The BioBoundary Project’s initial focus on keeping wild dogs inside protected areas expanded into developing repellents to keep predators such as leopards and spotted hyaenas, which already live outside protected areas, away from livestock. To do so ran counter to an orthodoxy within the science of semiochemistry (the study of chemical communication). “Mammal semiochemists had talked themselves into believing that mammal chemical signals were all irreducibly complex, that they require all of the hundreds of components of a scent to be present in particular ratios, and if anything is missing then the chemical message is unreadable.

There is zero evidence for that belief, but it seriously hampered practical applications of mammal scent signals, because replicating a mixture as complex as a mammal scent is technically and financially impractical.”  One of the BioBoundary Project’s major scientific breakthroughs has been “unique demonstrations of wild predators responding to single compounds in the same way as they do to natural scent-marks, which disproves the claim that scent signals are far too complex to be replicated. We have also demonstrated that responses to single compounds increase with the rate at which they are released, giving dose-response curves which are unprecedented A compound we identified in wild leopard urine; 3-mercapto-3-methyl butanol (3M3MB), deterred leopards from entering a cattle ranch, protects kraaled calves from leopard predation, and deters spotted hyaenas from crossing a fence intended to separate wildlife from livestock.”
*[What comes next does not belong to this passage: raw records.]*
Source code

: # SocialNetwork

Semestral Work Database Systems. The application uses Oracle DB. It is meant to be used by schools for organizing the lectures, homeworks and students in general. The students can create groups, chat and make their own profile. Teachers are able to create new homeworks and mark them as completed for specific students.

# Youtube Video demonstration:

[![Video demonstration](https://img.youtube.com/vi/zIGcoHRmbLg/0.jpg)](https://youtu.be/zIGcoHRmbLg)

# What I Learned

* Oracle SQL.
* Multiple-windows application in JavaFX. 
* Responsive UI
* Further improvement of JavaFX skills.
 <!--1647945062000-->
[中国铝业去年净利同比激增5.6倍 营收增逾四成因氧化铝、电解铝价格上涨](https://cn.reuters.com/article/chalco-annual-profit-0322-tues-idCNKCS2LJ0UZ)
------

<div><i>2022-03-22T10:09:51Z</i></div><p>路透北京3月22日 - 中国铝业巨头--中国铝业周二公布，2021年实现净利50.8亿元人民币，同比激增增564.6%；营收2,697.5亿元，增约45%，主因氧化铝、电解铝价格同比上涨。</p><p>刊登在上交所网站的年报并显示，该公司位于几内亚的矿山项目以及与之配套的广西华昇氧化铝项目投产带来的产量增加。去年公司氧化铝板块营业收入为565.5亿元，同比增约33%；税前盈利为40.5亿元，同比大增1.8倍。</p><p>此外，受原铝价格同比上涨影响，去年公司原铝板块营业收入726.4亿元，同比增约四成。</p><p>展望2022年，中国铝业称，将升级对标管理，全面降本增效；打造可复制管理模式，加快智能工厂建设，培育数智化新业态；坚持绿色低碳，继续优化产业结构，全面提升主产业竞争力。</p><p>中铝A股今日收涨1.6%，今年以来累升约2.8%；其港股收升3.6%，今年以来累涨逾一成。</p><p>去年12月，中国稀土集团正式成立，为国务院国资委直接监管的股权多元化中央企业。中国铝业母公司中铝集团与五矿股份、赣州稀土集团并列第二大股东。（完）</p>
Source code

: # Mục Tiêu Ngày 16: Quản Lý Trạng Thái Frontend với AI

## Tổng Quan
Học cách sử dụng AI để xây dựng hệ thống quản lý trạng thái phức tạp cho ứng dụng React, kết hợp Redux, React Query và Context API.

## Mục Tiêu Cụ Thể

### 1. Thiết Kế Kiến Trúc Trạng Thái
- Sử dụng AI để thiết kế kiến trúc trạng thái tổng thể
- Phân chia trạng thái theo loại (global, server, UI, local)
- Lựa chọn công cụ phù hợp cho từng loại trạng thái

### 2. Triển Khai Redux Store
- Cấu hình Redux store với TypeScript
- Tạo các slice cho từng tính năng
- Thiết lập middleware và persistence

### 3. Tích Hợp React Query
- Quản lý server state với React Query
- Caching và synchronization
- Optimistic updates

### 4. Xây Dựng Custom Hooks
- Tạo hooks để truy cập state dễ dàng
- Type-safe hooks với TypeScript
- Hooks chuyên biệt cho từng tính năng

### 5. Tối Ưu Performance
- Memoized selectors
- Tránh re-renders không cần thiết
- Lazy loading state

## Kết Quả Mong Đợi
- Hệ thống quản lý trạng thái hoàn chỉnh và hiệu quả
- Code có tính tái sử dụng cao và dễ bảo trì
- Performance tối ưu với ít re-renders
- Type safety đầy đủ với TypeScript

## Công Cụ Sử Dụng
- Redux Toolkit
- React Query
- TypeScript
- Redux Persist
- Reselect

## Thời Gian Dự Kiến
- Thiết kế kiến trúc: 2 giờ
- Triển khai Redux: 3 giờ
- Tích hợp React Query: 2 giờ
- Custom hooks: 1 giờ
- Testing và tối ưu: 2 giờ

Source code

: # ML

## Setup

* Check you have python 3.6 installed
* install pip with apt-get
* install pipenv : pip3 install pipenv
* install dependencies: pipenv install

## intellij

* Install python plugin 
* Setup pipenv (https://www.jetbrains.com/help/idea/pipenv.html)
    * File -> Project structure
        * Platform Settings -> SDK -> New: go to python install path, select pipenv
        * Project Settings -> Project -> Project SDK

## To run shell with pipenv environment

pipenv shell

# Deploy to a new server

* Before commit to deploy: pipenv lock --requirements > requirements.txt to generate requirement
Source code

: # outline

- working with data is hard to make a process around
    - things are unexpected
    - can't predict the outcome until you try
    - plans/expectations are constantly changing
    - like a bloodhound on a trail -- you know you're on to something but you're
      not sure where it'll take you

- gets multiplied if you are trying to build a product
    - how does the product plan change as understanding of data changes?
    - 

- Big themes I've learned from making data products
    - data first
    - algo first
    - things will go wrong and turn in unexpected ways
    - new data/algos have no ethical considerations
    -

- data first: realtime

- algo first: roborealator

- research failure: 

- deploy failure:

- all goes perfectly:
Dr Apps recounts examples of the effectiveness of 3M3MB as a leopard repellent. On a cattle ranch that previously used lethal predator control, camera trapping at a cattle kraal for four months without 3M3MB captured seven leopard videos and one calf was killed by a leopard, and when 3M3MB was used for 4.5 months, no leopards were caught on video, and no calves were killed.

A calf killed by a leopard in a kraal (Picture supplied)

A subsistence cattle post owner reported a leopard at his calf kraal on four consecutive nights, and after 3M3MB repellent was deployed the leopard did not return. At a third site, leopard predation was reduced by 85% compared to when there was no repellent present, which translates into 11 calves, worth R75 000, saved in 17 months.The value of the livestock saved by using a chemical scent repellent was at least six times more than the cost of the repellent”.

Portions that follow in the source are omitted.